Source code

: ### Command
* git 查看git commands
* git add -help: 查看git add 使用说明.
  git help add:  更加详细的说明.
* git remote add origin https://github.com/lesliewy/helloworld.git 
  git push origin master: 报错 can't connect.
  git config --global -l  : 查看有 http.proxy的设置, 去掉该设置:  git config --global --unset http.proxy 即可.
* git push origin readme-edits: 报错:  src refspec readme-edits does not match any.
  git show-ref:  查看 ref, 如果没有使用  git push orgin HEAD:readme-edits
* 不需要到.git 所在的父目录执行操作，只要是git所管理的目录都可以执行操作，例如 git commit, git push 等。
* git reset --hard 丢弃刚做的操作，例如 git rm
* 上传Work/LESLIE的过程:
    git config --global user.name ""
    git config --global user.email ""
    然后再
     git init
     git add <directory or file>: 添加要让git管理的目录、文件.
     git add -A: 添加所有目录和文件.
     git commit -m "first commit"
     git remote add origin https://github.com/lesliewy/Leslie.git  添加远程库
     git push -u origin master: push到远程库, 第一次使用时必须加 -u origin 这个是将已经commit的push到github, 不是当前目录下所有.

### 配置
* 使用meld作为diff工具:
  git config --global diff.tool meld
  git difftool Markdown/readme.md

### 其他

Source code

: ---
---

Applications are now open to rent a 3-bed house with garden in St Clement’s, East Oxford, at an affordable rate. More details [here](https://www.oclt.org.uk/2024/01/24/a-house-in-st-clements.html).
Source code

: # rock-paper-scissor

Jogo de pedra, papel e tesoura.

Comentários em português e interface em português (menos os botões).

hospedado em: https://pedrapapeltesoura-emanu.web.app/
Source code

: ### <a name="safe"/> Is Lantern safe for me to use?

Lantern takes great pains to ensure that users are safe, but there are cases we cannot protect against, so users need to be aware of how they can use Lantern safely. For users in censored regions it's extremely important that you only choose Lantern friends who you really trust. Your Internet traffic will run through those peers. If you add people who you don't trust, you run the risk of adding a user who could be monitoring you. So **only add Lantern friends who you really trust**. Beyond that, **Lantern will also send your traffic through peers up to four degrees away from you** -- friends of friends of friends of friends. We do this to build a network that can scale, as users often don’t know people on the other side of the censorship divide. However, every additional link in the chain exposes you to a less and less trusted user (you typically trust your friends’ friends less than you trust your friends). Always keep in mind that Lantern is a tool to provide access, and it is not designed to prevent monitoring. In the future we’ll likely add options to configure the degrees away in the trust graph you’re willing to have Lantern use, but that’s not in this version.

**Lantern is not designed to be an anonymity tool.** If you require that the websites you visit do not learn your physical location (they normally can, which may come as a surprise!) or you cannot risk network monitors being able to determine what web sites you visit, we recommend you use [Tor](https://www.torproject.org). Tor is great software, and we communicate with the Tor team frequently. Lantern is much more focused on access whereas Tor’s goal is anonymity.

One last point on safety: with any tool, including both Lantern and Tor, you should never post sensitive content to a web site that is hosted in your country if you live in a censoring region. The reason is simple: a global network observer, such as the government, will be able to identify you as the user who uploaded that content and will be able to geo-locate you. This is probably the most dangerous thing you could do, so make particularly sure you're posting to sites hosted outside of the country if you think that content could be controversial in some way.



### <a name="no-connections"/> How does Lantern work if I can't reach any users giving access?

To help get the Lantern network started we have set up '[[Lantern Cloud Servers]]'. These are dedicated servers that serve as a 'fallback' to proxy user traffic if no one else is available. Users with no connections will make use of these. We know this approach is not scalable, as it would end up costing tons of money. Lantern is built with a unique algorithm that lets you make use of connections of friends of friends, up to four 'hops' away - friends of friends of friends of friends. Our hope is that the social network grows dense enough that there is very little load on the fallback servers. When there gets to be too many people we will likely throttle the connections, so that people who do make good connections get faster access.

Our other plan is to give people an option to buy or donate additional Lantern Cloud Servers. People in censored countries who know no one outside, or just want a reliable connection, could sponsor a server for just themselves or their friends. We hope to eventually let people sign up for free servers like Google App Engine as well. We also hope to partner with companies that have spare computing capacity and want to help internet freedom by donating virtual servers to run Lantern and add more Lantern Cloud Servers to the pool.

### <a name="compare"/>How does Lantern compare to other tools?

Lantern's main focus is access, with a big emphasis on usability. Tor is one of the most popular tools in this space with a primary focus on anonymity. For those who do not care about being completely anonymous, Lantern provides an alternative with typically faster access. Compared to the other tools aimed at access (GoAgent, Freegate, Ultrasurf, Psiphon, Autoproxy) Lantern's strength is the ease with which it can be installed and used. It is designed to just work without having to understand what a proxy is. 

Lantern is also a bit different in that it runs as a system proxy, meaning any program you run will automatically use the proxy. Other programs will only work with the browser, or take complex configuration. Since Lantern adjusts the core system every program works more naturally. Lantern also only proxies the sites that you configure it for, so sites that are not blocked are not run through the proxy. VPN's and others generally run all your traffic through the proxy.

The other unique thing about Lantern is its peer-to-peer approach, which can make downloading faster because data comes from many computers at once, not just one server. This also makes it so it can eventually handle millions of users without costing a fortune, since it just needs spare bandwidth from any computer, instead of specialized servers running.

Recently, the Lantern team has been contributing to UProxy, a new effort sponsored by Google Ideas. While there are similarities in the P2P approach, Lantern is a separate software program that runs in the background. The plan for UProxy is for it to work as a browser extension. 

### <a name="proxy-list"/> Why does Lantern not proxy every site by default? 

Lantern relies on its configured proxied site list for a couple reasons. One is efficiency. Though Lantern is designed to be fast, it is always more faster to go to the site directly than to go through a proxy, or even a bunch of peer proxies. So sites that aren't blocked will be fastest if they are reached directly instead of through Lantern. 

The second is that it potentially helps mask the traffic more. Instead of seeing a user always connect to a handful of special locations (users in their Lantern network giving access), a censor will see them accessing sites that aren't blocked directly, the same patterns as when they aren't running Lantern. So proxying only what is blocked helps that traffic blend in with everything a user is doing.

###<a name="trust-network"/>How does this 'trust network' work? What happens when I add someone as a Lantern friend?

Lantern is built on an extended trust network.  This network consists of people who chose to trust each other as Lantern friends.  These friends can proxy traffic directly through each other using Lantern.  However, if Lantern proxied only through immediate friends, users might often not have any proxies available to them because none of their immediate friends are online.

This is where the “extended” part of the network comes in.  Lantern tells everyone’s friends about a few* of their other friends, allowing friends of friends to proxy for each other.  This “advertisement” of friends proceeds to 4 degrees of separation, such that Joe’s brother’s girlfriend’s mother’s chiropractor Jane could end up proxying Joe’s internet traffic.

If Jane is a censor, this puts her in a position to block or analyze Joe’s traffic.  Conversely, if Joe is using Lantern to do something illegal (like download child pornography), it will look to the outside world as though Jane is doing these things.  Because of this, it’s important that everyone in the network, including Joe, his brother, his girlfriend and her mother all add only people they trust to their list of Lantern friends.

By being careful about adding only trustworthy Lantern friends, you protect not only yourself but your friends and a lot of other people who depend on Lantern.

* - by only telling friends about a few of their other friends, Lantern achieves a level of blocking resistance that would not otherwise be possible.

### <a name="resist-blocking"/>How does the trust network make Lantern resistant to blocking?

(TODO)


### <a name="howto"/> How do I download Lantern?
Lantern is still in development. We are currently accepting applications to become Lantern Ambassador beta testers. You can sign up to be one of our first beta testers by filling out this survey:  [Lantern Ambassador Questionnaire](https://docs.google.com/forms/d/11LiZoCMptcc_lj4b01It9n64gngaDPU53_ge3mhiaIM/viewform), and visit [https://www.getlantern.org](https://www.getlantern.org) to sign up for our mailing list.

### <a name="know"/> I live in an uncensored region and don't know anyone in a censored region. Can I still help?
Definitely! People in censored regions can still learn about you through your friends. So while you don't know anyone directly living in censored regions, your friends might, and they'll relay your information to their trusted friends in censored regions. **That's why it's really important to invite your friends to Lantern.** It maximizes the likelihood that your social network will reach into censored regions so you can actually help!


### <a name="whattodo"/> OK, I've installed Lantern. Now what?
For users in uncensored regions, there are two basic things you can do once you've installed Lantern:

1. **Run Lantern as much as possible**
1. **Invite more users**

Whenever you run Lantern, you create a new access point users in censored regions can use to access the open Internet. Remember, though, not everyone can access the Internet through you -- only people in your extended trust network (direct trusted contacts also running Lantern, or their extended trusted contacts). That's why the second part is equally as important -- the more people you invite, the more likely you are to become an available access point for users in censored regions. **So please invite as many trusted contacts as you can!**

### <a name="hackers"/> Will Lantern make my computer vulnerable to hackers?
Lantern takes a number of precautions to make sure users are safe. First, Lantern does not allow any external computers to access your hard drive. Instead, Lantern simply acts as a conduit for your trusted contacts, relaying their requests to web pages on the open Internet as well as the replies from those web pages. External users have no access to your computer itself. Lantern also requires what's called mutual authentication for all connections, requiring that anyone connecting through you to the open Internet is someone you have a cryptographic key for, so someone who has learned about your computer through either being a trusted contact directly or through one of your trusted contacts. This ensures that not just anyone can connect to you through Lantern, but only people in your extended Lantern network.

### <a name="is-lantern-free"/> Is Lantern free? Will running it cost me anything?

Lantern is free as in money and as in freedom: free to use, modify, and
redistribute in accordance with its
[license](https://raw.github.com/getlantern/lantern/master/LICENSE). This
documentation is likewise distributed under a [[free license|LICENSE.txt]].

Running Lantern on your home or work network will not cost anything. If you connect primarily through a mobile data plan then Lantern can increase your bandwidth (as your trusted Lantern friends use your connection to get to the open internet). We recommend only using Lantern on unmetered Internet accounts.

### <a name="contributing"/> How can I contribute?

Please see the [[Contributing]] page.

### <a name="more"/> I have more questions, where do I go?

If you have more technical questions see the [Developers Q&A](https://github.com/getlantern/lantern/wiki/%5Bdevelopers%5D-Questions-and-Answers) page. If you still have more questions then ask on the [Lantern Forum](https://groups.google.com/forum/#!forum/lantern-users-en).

────────────────────────────────────────

▶ WORK TASK: Go through the records and show every line with the string "using" in it.

▶ REPLY:
Lantern is built on an extended trust network.  This network consists of people who chose to trust each other as Lantern friends.  These friends can proxy traffic directly through each other using Lantern.  However, if Lantern proxied only through immediate friends, users might often not have any proxies available to them because none of their immediate friends are online.
If Jane is a censor, this puts her in a position to block or analyze Joe’s traffic.  Conversely, if Joe is using Lantern to do something illegal (like download child pornography), it will look to the outside world as though Jane is doing these things.  Because of this, it’s important that everyone in the network, including Joe, his brother, his girlfriend and her mother all add only people they trust to their list of Lantern friends.
Running Lantern on your home or work network will not cost anything. If you connect primarily through a mobile data plan then Lantern can increase your bandwidth (as your trusted Lantern friends use your connection to get to the open internet). We recommend only using Lantern on unmetered Internet accounts.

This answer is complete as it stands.